12 May 2009 / by Rebecca Sargent
Tentative signs of a pick up in housing market activity broadened in April, the latest survey from the Royal Institution of Chartered Surveyors (RICS) has revealed.
According to the survey, new buyer enquiries have now increased for six consecutive months, with the number of surveyors reporting an increase in interest climbing to its highest level since August 1999.
Furthermore, evidence suggests that the higher level of buyer interest is beginning to filter through into actual house sales. The average number of sales per agent increased from 9.7 in March to 10.6 in April.
And, as the market picks up, house prices are expected to stabilise in the coming months, as the number of surveyors reporting an overall fall in house prices slows.
Commenting on the news, RICS spokesperson Jeremy Leaf said: “House prices could stabilise in the coming months but prospective purchasers – and first-time buyers particularly – will continue to encounter challenges while banks maintain current loan to value ratios and make accessibility difficult even for those who have accumulated considerable equity in their existing properties.”
The Bank of England has now kept interest rates at 0.5 per cent for two consecutive months, and experts suggest that this could signal an end to low tracker and variable mortgage rates, as there is nowhere to go but up.

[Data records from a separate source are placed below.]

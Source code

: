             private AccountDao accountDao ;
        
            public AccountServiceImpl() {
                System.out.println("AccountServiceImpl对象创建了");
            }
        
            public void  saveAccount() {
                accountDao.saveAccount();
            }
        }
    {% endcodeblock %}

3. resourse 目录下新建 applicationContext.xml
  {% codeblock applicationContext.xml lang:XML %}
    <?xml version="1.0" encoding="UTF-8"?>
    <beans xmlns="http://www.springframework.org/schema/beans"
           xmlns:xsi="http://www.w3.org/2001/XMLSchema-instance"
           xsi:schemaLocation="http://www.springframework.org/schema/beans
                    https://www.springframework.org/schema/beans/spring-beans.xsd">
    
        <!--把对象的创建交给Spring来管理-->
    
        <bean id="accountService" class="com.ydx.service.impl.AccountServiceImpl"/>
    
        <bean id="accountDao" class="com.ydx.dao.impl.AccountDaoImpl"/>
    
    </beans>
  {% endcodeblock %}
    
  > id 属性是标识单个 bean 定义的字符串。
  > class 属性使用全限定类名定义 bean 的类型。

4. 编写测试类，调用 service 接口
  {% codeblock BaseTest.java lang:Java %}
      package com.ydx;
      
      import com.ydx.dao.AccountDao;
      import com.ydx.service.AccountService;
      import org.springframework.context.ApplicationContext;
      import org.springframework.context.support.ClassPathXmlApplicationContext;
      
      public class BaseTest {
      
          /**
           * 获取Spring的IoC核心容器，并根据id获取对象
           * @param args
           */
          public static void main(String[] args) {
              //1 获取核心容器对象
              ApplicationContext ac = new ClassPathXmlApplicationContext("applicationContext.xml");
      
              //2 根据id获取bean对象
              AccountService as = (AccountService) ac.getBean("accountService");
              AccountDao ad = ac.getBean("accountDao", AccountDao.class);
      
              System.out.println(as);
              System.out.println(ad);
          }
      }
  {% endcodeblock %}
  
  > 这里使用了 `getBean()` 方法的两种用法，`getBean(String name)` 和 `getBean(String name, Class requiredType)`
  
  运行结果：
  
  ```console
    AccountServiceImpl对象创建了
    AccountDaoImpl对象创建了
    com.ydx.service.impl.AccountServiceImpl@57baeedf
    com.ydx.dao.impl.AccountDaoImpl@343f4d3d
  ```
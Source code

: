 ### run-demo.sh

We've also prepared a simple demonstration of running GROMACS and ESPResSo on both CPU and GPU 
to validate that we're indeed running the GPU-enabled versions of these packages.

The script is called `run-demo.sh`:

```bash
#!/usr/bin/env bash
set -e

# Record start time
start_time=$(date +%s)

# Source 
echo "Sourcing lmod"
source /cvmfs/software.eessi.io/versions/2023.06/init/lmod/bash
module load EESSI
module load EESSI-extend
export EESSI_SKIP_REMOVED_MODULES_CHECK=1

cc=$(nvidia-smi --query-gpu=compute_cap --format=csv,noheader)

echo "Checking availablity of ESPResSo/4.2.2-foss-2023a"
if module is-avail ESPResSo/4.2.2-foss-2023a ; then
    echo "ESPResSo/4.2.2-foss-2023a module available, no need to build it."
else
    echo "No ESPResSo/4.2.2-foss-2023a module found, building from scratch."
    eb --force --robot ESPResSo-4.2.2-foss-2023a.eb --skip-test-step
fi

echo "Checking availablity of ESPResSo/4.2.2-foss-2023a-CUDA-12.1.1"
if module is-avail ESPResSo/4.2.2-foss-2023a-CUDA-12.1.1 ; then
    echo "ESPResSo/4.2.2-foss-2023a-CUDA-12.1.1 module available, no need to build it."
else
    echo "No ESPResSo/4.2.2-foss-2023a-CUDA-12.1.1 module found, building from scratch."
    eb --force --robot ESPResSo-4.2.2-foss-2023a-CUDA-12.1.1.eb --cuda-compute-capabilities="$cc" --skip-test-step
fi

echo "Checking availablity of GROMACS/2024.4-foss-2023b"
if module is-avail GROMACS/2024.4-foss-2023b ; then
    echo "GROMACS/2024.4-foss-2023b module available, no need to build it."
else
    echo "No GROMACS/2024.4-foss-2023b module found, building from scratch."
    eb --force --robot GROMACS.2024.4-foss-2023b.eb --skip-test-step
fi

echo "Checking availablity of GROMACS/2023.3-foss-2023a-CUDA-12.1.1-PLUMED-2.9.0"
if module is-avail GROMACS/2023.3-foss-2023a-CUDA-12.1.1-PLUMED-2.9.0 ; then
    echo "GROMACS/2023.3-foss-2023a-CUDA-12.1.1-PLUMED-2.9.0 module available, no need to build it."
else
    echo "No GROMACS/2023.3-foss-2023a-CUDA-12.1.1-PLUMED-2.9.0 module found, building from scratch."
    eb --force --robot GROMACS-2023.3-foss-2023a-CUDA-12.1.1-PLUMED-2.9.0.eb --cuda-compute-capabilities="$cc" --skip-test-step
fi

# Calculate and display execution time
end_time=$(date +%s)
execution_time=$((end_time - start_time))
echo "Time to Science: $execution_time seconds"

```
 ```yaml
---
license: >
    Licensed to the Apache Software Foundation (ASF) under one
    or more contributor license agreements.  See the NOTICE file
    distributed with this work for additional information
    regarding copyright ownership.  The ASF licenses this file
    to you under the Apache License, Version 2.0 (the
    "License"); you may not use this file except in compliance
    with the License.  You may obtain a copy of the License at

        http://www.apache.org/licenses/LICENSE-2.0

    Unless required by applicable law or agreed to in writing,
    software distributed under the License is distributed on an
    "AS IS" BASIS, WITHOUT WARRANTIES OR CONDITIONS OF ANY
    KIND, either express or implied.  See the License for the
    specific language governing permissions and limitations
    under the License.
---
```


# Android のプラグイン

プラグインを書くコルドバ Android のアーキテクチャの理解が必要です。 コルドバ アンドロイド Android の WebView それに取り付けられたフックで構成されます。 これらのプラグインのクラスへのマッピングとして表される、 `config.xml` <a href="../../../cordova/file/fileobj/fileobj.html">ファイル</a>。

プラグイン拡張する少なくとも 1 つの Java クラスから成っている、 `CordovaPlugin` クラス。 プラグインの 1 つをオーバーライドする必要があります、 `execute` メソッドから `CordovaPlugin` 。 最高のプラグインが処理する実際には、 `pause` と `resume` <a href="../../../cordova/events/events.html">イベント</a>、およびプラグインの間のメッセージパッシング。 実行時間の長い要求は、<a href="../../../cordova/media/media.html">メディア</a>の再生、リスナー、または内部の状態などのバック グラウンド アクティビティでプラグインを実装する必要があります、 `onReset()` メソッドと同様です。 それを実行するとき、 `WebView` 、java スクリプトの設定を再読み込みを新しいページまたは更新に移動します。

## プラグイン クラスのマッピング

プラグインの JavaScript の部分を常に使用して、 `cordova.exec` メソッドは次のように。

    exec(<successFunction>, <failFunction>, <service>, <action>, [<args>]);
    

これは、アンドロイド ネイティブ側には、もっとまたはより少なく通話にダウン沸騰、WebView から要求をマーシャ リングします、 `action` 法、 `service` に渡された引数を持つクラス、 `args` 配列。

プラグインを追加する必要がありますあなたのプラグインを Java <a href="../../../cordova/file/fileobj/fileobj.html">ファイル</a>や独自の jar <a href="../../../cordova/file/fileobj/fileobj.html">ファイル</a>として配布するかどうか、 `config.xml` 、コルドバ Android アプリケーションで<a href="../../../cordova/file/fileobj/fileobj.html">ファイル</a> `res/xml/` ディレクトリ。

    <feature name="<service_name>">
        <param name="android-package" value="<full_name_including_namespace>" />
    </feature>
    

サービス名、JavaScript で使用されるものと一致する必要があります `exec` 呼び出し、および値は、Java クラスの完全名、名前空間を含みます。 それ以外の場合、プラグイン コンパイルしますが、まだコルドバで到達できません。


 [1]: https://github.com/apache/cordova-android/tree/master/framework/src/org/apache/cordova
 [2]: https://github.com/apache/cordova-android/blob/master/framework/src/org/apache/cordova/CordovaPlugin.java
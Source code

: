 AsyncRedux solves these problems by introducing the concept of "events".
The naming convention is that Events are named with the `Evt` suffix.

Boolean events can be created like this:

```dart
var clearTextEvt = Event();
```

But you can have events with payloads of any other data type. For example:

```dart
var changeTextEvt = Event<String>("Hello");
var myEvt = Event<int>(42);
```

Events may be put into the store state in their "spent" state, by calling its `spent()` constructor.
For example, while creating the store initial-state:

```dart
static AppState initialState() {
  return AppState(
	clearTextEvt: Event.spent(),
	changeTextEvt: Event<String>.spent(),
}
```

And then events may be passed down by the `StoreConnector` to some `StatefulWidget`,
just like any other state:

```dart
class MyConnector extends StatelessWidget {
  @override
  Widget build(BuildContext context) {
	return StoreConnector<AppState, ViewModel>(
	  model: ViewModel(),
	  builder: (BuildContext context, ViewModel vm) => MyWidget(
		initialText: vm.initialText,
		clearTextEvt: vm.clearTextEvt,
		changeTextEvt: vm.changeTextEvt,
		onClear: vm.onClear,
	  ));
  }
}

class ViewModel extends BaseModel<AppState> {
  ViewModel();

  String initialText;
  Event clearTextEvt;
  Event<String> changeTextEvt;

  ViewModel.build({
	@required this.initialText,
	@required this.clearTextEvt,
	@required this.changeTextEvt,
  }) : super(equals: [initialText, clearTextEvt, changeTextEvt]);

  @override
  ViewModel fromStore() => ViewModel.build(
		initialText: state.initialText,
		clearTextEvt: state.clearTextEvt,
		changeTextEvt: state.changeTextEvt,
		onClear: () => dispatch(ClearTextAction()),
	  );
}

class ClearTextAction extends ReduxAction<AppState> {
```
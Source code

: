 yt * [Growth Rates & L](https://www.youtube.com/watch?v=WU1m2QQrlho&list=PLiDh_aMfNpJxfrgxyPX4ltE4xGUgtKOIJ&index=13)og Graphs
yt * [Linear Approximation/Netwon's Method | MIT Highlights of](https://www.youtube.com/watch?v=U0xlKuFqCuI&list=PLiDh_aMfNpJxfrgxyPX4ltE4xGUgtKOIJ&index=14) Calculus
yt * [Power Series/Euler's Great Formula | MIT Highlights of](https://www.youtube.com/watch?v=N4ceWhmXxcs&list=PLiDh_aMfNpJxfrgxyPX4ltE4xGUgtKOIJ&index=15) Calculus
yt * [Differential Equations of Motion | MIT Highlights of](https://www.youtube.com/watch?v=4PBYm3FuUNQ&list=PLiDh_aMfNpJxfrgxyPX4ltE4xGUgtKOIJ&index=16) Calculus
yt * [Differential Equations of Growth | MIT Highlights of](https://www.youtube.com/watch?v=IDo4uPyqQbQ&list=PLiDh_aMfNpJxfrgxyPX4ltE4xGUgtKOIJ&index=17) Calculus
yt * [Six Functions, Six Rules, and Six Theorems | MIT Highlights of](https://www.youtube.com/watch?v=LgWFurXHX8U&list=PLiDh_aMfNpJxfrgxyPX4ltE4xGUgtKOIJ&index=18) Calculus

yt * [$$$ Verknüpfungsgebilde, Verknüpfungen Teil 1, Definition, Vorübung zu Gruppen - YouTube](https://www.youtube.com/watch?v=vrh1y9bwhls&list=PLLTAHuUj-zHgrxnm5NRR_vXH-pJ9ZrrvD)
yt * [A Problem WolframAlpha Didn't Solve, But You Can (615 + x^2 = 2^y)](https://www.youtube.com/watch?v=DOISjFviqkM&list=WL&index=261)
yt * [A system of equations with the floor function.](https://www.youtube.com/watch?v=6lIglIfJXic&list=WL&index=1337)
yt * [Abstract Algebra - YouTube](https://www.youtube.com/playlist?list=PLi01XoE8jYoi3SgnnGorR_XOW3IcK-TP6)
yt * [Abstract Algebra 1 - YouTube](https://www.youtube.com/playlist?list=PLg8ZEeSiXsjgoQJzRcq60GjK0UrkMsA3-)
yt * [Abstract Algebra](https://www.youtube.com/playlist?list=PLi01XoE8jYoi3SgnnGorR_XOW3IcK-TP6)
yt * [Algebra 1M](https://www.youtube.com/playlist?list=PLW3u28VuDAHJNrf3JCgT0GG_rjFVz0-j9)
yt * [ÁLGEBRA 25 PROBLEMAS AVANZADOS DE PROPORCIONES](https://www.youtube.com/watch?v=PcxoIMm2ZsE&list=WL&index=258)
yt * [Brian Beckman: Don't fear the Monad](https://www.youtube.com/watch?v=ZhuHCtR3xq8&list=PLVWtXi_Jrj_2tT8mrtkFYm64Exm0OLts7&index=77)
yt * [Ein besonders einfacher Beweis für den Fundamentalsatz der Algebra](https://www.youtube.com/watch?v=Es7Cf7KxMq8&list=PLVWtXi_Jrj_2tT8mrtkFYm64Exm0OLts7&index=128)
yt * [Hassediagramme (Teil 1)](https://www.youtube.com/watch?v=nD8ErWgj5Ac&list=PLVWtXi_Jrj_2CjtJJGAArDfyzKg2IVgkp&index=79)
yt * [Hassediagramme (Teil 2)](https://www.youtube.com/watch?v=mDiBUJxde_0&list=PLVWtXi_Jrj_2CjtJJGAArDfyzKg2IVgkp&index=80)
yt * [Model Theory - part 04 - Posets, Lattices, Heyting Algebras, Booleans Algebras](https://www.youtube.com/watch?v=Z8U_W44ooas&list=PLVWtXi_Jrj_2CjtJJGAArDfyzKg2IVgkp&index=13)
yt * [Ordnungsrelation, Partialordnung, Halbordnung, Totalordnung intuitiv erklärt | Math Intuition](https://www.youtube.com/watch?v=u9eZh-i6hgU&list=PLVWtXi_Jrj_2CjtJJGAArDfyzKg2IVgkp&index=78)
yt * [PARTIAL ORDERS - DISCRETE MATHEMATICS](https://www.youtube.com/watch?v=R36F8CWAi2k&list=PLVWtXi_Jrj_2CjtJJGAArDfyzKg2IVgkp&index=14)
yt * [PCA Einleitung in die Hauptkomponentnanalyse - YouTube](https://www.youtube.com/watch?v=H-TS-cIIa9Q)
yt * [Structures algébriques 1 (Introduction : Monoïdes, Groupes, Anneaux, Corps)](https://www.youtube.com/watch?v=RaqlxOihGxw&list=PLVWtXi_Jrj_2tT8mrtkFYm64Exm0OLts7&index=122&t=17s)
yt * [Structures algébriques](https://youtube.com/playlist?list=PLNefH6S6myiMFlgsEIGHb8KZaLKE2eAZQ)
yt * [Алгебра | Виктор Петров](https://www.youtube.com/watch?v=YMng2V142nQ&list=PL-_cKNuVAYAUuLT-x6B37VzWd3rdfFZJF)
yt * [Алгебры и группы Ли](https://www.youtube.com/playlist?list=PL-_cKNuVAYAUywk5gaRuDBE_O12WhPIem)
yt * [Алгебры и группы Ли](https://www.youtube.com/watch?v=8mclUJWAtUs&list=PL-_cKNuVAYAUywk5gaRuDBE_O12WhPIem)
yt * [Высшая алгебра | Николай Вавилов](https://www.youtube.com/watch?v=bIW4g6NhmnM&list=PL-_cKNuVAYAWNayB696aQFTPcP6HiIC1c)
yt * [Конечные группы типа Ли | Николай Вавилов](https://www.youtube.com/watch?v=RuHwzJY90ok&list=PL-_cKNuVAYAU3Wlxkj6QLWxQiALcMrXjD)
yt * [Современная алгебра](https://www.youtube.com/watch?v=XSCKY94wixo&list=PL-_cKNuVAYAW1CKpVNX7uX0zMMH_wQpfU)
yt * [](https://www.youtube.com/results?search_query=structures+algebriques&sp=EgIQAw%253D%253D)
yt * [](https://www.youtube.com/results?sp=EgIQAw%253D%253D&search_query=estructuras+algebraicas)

Speaking of the hardship felt by first time buyers in the mortgage market, Ben Thompson, mortgage director at Legal & General said: “The mortgage market is changing rapidly and potential first-time buyers are being forced to save considerable deposits in order to get a mortgage.”
Commenting on the RICS survey’s findings that buyer enquiries are up, and the future of the housing and mortgage market, he added: “It seems that people want to buy but they are either unwilling or unable to. This all adds up to a lot of pent-up demand, which could release quite quickly if the economic conditions become more favourable.
“So whilst it’s difficult to argue that the worst of the recession is over just yet, you could certainly say that we could be rapidly heading for the trough.
“Hang on tight for the upswing as it could be coming soon!” he concluded, lending further optimism to the markets.